The e2e workflow (.github/workflows/e2e.yml) runs:

  • PR: quick scope — builds node-bun, validates node-bun-claude, and exercises a generated compose path. Fast feedback, ~5 min.
  • Main push: full-style container validation is available through the dedicated workflow, while the default scheduled/push path keeps the Docker workload bounded.
  • Manual dispatch: Any scope with optional filter.
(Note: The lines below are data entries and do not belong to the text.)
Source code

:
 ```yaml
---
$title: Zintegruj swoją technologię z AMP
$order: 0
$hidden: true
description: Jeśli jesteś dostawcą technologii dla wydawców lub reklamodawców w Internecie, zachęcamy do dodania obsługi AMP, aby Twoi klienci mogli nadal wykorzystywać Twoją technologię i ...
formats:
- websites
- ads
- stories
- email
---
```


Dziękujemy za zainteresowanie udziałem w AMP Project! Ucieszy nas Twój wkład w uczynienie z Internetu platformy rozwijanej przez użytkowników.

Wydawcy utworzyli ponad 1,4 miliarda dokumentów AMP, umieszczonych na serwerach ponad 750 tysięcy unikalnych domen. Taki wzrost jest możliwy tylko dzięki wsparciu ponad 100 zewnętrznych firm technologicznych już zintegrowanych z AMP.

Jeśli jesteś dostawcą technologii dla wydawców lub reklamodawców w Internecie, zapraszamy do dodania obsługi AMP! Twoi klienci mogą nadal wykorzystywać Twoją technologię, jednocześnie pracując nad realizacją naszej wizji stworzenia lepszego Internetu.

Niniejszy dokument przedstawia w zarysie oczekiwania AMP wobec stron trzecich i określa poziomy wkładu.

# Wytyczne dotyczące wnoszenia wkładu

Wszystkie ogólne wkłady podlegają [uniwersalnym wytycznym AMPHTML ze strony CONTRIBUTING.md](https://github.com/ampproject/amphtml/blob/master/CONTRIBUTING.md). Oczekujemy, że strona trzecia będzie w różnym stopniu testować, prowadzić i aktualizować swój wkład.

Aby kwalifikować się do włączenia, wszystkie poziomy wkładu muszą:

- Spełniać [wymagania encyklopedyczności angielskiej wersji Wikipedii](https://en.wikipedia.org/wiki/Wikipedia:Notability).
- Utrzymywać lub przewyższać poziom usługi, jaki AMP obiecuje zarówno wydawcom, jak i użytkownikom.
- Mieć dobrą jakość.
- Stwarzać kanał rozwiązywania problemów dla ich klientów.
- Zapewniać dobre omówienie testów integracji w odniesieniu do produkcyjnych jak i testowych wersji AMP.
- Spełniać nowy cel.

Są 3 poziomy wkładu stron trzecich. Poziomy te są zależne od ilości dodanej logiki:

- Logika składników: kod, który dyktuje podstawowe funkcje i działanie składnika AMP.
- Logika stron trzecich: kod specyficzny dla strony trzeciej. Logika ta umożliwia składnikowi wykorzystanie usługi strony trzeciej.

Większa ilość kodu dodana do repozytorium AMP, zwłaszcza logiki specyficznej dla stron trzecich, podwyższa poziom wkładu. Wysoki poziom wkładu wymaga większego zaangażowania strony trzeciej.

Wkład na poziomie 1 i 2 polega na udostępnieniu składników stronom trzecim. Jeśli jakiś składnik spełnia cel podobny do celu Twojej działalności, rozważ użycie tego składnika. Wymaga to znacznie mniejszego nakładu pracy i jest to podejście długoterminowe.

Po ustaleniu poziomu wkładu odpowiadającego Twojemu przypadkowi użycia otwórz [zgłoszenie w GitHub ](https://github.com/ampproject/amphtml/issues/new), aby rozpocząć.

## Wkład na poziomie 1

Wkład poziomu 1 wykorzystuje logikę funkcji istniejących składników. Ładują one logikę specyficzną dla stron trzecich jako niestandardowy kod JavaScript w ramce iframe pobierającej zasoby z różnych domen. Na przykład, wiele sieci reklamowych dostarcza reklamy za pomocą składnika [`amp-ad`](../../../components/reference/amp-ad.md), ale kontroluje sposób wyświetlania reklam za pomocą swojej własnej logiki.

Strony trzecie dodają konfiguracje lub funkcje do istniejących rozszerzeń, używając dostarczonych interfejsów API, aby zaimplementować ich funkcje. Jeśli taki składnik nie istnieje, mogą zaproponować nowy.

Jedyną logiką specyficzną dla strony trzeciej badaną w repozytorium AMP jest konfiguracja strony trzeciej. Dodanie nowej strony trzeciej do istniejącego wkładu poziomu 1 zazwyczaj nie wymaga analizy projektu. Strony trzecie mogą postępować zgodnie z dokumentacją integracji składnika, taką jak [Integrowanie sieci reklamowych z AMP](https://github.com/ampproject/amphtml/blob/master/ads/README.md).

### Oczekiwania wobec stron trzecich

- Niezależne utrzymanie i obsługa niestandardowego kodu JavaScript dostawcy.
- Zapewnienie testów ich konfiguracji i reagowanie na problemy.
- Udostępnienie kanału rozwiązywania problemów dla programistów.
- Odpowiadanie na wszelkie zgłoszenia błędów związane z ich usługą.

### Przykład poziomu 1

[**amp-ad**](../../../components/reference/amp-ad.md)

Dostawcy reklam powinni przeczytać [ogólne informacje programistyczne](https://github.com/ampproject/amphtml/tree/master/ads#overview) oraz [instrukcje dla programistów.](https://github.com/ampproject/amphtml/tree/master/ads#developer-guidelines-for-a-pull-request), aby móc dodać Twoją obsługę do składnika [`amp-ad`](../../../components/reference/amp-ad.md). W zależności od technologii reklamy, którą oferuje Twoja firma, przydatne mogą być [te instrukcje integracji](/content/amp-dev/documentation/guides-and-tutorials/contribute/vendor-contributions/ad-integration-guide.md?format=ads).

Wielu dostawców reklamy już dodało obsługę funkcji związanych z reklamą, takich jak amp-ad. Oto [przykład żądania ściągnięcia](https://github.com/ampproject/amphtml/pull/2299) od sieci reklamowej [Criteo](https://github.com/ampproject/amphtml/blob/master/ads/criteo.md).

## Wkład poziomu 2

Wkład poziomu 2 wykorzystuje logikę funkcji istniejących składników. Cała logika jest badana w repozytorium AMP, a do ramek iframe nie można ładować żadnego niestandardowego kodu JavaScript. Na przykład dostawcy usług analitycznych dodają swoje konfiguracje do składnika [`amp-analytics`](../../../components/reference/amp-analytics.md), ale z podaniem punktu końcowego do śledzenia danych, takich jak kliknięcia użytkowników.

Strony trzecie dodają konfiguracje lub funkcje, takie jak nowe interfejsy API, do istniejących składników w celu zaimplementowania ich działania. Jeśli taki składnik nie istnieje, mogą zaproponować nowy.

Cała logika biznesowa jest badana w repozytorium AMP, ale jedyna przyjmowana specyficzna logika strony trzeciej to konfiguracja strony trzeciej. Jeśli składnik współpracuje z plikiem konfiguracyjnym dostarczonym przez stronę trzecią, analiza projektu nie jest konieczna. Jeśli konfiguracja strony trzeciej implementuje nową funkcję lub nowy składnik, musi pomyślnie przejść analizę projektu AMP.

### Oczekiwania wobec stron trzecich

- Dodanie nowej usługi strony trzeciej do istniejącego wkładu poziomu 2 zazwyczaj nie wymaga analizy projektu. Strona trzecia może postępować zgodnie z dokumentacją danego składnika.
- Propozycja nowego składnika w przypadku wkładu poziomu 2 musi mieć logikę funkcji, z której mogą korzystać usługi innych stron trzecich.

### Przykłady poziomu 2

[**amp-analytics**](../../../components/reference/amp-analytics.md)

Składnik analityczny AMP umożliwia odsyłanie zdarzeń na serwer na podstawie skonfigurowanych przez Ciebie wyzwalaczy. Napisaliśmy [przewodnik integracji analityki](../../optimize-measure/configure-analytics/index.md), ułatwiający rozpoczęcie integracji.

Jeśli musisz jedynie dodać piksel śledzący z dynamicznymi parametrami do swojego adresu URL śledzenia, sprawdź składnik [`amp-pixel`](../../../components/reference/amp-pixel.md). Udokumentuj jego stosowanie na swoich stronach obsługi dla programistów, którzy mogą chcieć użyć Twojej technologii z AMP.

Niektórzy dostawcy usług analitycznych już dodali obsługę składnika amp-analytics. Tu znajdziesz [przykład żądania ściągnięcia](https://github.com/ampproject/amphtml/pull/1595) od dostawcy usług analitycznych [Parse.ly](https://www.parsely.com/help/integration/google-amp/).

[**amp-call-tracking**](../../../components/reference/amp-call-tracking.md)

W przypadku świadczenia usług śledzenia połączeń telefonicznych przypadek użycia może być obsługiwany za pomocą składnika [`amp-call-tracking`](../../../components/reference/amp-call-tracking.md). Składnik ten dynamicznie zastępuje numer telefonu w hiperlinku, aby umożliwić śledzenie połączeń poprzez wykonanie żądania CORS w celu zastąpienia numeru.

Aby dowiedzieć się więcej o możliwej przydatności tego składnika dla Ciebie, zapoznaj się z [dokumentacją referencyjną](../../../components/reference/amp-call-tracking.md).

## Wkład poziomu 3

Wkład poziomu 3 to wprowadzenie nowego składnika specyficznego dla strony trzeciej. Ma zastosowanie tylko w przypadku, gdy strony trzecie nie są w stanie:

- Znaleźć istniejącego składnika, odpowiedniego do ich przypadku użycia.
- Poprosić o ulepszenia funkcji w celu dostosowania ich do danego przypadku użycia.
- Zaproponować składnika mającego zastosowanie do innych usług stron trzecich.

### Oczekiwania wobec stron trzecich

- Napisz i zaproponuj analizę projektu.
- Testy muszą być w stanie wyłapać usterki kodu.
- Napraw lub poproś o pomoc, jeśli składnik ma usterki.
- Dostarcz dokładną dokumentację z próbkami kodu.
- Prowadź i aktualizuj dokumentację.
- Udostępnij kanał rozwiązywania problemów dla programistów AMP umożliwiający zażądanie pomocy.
The e2e workflow is separate from the main CI (ci.yml) to avoid blocking PRs on long Docker builds. CI continues to run unit tests, manifest validation, and drift checks.


Architecture

scripts/run-e2e.sh          Bash e2e runner
scripts/run-e2e.ps1         PowerShell e2e runner
    │
    ├── dotnet run ... emit-e2e-plan    ← Generator outputs JSON test plan
    │       │
    │       ├── bases[]        Build context + validation commands
    │       ├── combos[]       Build context + validation commands
    │       ├── agents[]       Build context + base dependency + validation
    │       ├── tool_packs[]   Build context + base dependency + validation
    │       └── compose_stacks[]   Compose paths + required images
    │
    ├── docker build           Build each image from generated/ context
    ├── docker run --rm        Execute validation commands in containers
    └── docker compose up/down Test service readiness + healthchecks

Agent overlay Dockerfiles

The generator now produces agent overlay Dockerfiles at generated/docker/agents/{base}-{agent}/Dockerfile. These layer the agent CLI install on top of a base image:

ARG BASE_IMAGE=agentcontainers/node-bun:latest
FROM ${BASE_IMAGE}

USER root
RUN npm install -g @anthropic-ai/claude-code
USER dev

The BASE_IMAGE build arg lets you swap the base registry for local vs published images:

# Local (default)
docker build -t agentcontainers/node-bun-claude:latest generated/docker/agents/node-bun-claude/

# From registry
docker build --build-arg BASE_IMAGE=ghcr.io/agentcontainers/node-bun:latest \
  -t ghcr.io/agentcontainers/node-bun-claude:latest generated/docker/agents/node-bun-claude/

Tool-pack overlay Dockerfiles

Non-sidecar tool packs also generate overlay Dockerfiles at generated/docker/tool-packs/{base}-{toolpack}/Dockerfile. For example, node-bun-devtools layers the developer tools pack onto the node-bun base and validates the installed CLI/toolchain surface from the manifest.


Adding new e2e coverage

  1. Add validation.commands to your manifest YAML — the e2e plan picks them up automatically.
  2. Run dotnet run --project src/AgentContainers.Generator -- generate to regenerate artifacts (including any new agent Dockerfiles).
  3. Run ./scripts/run-e2e.sh to verify.

No changes to the e2e scripts are needed for new bases, agents, or tool packs.


Known limitations

  • Agent CLI version validation uses || true for some agents (copilot, openclaw) because their packages may not be published or may have different CLI names. These are soft checks.
  • Compose runtime validation currently exercises a representative generated stack and validates all generated stack files syntactically. Full end-to-end execution of every generated stack is still more expensive than the default CI budget.
  • Rust base builds are slow (~5 min) due to cargo install compilation. Excluded from quick scope.